Background: STaR (GS-US-264-0110) was a 96-week phase 3b study evaluating the safety and efficacy of two single-tablet regimens, rilpivirine/emtricitabine/tenofovir DF (RPV/FTC/TDF) and efavirenz/emtricitabine/tenofovir DF (EFV/FTC/TDF) in treatment-naive, HIV-1-infected subjects. Methods: Genotypic analyses (population sequencing) of HIV-1 protease (PR) and reverse transcriptase (RT) were performed at screening; subjects with pre-existing resistance to study drugs were excluded.
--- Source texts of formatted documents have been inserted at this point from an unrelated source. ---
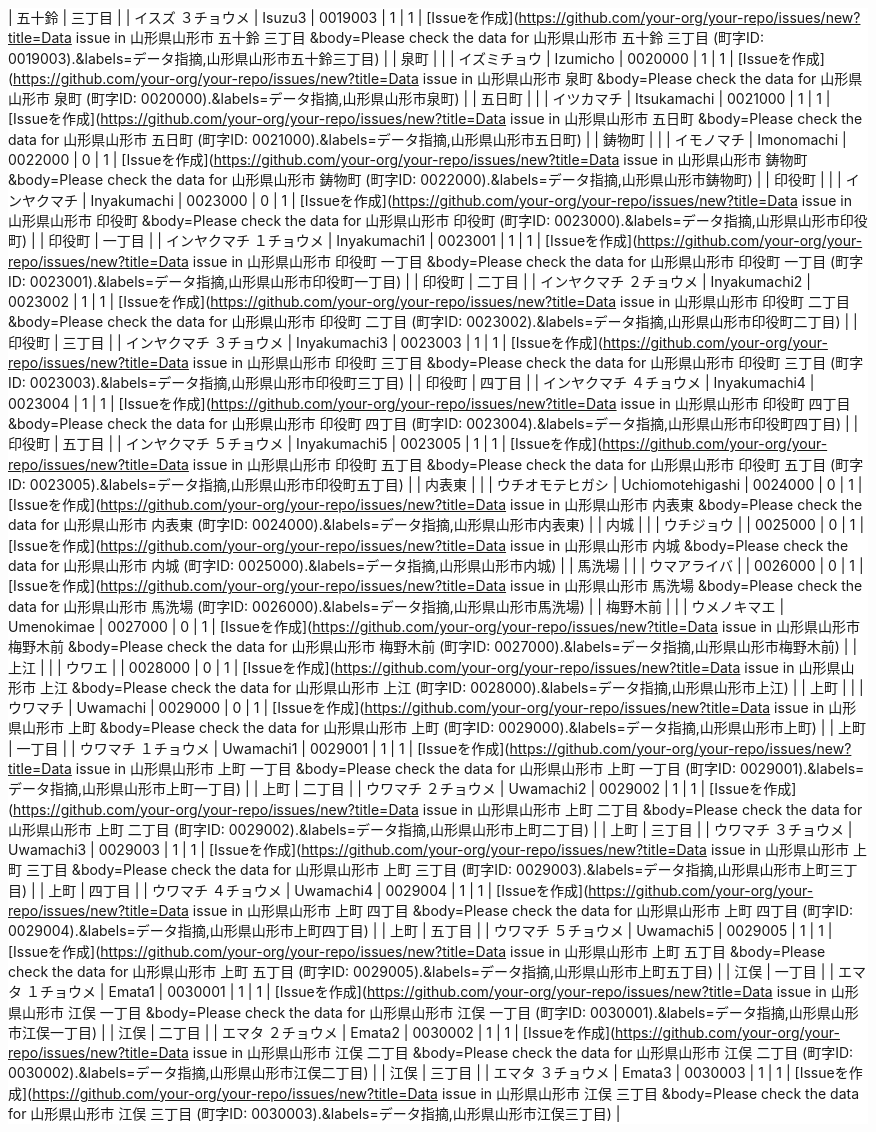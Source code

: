 | 五十鈴 | 三丁目 |  | イスズ ３チョウメ  | Isuzu3 | 0019003 | 1 | 1 | [Issueを作成](https://github.com/your-org/your-repo/issues/new?title=Data issue in 山形県山形市 五十鈴 三丁目 &body=Please check the data for 山形県山形市 五十鈴 三丁目  (町字ID: 0019003).&labels=データ指摘,山形県山形市五十鈴三丁目) |
| 泉町 |  |  | イズミチョウ   | Izumicho | 0020000 | 1 | 1 | [Issueを作成](https://github.com/your-org/your-repo/issues/new?title=Data issue in 山形県山形市 泉町  &body=Please check the data for 山形県山形市 泉町   (町字ID: 0020000).&labels=データ指摘,山形県山形市泉町) |
| 五日町 |  |  | イツカマチ   | Itsukamachi | 0021000 | 1 | 1 | [Issueを作成](https://github.com/your-org/your-repo/issues/new?title=Data issue in 山形県山形市 五日町  &body=Please check the data for 山形県山形市 五日町   (町字ID: 0021000).&labels=データ指摘,山形県山形市五日町) |
| 鋳物町 |  |  | イモノマチ   | Imonomachi | 0022000 | 0 | 1 | [Issueを作成](https://github.com/your-org/your-repo/issues/new?title=Data issue in 山形県山形市 鋳物町  &body=Please check the data for 山形県山形市 鋳物町   (町字ID: 0022000).&labels=データ指摘,山形県山形市鋳物町) |
| 印役町 |  |  | インヤクマチ   | Inyakumachi | 0023000 | 0 | 1 | [Issueを作成](https://github.com/your-org/your-repo/issues/new?title=Data issue in 山形県山形市 印役町  &body=Please check the data for 山形県山形市 印役町   (町字ID: 0023000).&labels=データ指摘,山形県山形市印役町) |
| 印役町 | 一丁目 |  | インヤクマチ １チョウメ  | Inyakumachi1 | 0023001 | 1 | 1 | [Issueを作成](https://github.com/your-org/your-repo/issues/new?title=Data issue in 山形県山形市 印役町 一丁目 &body=Please check the data for 山形県山形市 印役町 一丁目  (町字ID: 0023001).&labels=データ指摘,山形県山形市印役町一丁目) |
| 印役町 | 二丁目 |  | インヤクマチ ２チョウメ  | Inyakumachi2 | 0023002 | 1 | 1 | [Issueを作成](https://github.com/your-org/your-repo/issues/new?title=Data issue in 山形県山形市 印役町 二丁目 &body=Please check the data for 山形県山形市 印役町 二丁目  (町字ID: 0023002).&labels=データ指摘,山形県山形市印役町二丁目) |
| 印役町 | 三丁目 |  | インヤクマチ ３チョウメ  | Inyakumachi3 | 0023003 | 1 | 1 | [Issueを作成](https://github.com/your-org/your-repo/issues/new?title=Data issue in 山形県山形市 印役町 三丁目 &body=Please check the data for 山形県山形市 印役町 三丁目  (町字ID: 0023003).&labels=データ指摘,山形県山形市印役町三丁目) |
| 印役町 | 四丁目 |  | インヤクマチ ４チョウメ  | Inyakumachi4 | 0023004 | 1 | 1 | [Issueを作成](https://github.com/your-org/your-repo/issues/new?title=Data issue in 山形県山形市 印役町 四丁目 &body=Please check the data for 山形県山形市 印役町 四丁目  (町字ID: 0023004).&labels=データ指摘,山形県山形市印役町四丁目) |
| 印役町 | 五丁目 |  | インヤクマチ ５チョウメ  | Inyakumachi5 | 0023005 | 1 | 1 | [Issueを作成](https://github.com/your-org/your-repo/issues/new?title=Data issue in 山形県山形市 印役町 五丁目 &body=Please check the data for 山形県山形市 印役町 五丁目  (町字ID: 0023005).&labels=データ指摘,山形県山形市印役町五丁目) |
| 内表東 |  |  | ウチオモテヒガシ   | Uchiomotehigashi | 0024000 | 0 | 1 | [Issueを作成](https://github.com/your-org/your-repo/issues/new?title=Data issue in 山形県山形市 内表東  &body=Please check the data for 山形県山形市 内表東   (町字ID: 0024000).&labels=データ指摘,山形県山形市内表東) |
| 内城 |  |  | ウチジョウ   |  | 0025000 | 0 | 1 | [Issueを作成](https://github.com/your-org/your-repo/issues/new?title=Data issue in 山形県山形市 内城  &body=Please check the data for 山形県山形市 内城   (町字ID: 0025000).&labels=データ指摘,山形県山形市内城) |
| 馬洗場 |  |  | ウマアライバ   |  | 0026000 | 0 | 1 | [Issueを作成](https://github.com/your-org/your-repo/issues/new?title=Data issue in 山形県山形市 馬洗場  &body=Please check the data for 山形県山形市 馬洗場   (町字ID: 0026000).&labels=データ指摘,山形県山形市馬洗場) |
| 梅野木前 |  |  | ウメノキマエ   | Umenokimae | 0027000 | 0 | 1 | [Issueを作成](https://github.com/your-org/your-repo/issues/new?title=Data issue in 山形県山形市 梅野木前  &body=Please check the data for 山形県山形市 梅野木前   (町字ID: 0027000).&labels=データ指摘,山形県山形市梅野木前) |
| 上江 |  |  | ウワエ   |  | 0028000 | 0 | 1 | [Issueを作成](https://github.com/your-org/your-repo/issues/new?title=Data issue in 山形県山形市 上江  &body=Please check the data for 山形県山形市 上江   (町字ID: 0028000).&labels=データ指摘,山形県山形市上江) |
| 上町 |  |  | ウワマチ   | Uwamachi | 0029000 | 0 | 1 | [Issueを作成](https://github.com/your-org/your-repo/issues/new?title=Data issue in 山形県山形市 上町  &body=Please check the data for 山形県山形市 上町   (町字ID: 0029000).&labels=データ指摘,山形県山形市上町) |
| 上町 | 一丁目 |  | ウワマチ １チョウメ  | Uwamachi1 | 0029001 | 1 | 1 | [Issueを作成](https://github.com/your-org/your-repo/issues/new?title=Data issue in 山形県山形市 上町 一丁目 &body=Please check the data for 山形県山形市 上町 一丁目  (町字ID: 0029001).&labels=データ指摘,山形県山形市上町一丁目) |
| 上町 | 二丁目 |  | ウワマチ ２チョウメ  | Uwamachi2 | 0029002 | 1 | 1 | [Issueを作成](https://github.com/your-org/your-repo/issues/new?title=Data issue in 山形県山形市 上町 二丁目 &body=Please check the data for 山形県山形市 上町 二丁目  (町字ID: 0029002).&labels=データ指摘,山形県山形市上町二丁目) |
| 上町 | 三丁目 |  | ウワマチ ３チョウメ  | Uwamachi3 | 0029003 | 1 | 1 | [Issueを作成](https://github.com/your-org/your-repo/issues/new?title=Data issue in 山形県山形市 上町 三丁目 &body=Please check the data for 山形県山形市 上町 三丁目  (町字ID: 0029003).&labels=データ指摘,山形県山形市上町三丁目) |
| 上町 | 四丁目 |  | ウワマチ ４チョウメ  | Uwamachi4 | 0029004 | 1 | 1 | [Issueを作成](https://github.com/your-org/your-repo/issues/new?title=Data issue in 山形県山形市 上町 四丁目 &body=Please check the data for 山形県山形市 上町 四丁目  (町字ID: 0029004).&labels=データ指摘,山形県山形市上町四丁目) |
| 上町 | 五丁目 |  | ウワマチ ５チョウメ  | Uwamachi5 | 0029005 | 1 | 1 | [Issueを作成](https://github.com/your-org/your-repo/issues/new?title=Data issue in 山形県山形市 上町 五丁目 &body=Please check the data for 山形県山形市 上町 五丁目  (町字ID: 0029005).&labels=データ指摘,山形県山形市上町五丁目) |
| 江俣 | 一丁目 |  | エマタ １チョウメ  | Emata1 | 0030001 | 1 | 1 | [Issueを作成](https://github.com/your-org/your-repo/issues/new?title=Data issue in 山形県山形市 江俣 一丁目 &body=Please check the data for 山形県山形市 江俣 一丁目  (町字ID: 0030001).&labels=データ指摘,山形県山形市江俣一丁目) |
| 江俣 | 二丁目 |  | エマタ ２チョウメ  | Emata2 | 0030002 | 1 | 1 | [Issueを作成](https://github.com/your-org/your-repo/issues/new?title=Data issue in 山形県山形市 江俣 二丁目 &body=Please check the data for 山形県山形市 江俣 二丁目  (町字ID: 0030002).&labels=データ指摘,山形県山形市江俣二丁目) |
| 江俣 | 三丁目 |  | エマタ ３チョウメ  | Emata3 | 0030003 | 1 | 1 | [Issueを作成](https://github.com/your-org/your-repo/issues/new?title=Data issue in 山形県山形市 江俣 三丁目 &body=Please check the data for 山形県山形市 江俣 三丁目  (町字ID: 0030003).&labels=データ指摘,山形県山形市江俣三丁目) |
The protocol-defined resistance analysis population had genotypic/phenotypic analyses at failure and baseline for PR and RT. Results: Through week 96, the resistance analysis population included 24/394 subjects (6.1%) receiving RPV/FTC/TDF and 9/392 subjects (2.3%) receiving EFV/FTC/TDF. In the RPV/FTC/TDF arm, HIV-1 isolates from 21/394 subjects (5.3%) developed non-nucleoside reverse transcriptase inhibitor (NNRTI) and/or nucleoside reverse transcriptase inhibitor (NRTI) resistance mutations and 20/21 isolates had both NNRTI and NRTI genotypic and/or phenotypic resistance. In the EFV/FTC/TDF arm, isolates from 4/392 subjects (1.0%) developed NNRTI and/or NRTI resistance mutations. Resistance development after week 48 was infrequent (1.0% RPV/FTC/TDF; 0.3% EFV/FTC/TDF). When stratified by baseline HIV-1 RNA ≤ or ≥100 000 copies/ml, 9/260 (3.5%) versus 12/134 (9.0%) RPV/FTC/TDF-treated subjects and 3/250 (1.2%) versus 1/142 (0.7%) EFV/FTC/TDF-treated subjects developed resistant isolates, respectively. Pre-existing NRTI- and NNRTI-associated resistance mutations (not related to study drugs) did not impact treatment response to either regimen. Conclusions: Resistance development to RPV/FTC/TDF consisted of NNRTI and NRTI mutations and was more frequent than resistance development to EFV/FTC/TDF through week 96. Emergent resistance after week 48 was infrequent in both arms. Within the RPV/FTC/TDF arm, resistance development was more frequentin subjects with baseline HIV-1 RNA >100 000 copies/ml compared to baseline HIV-1 RNA ≤100 000 copies/ml.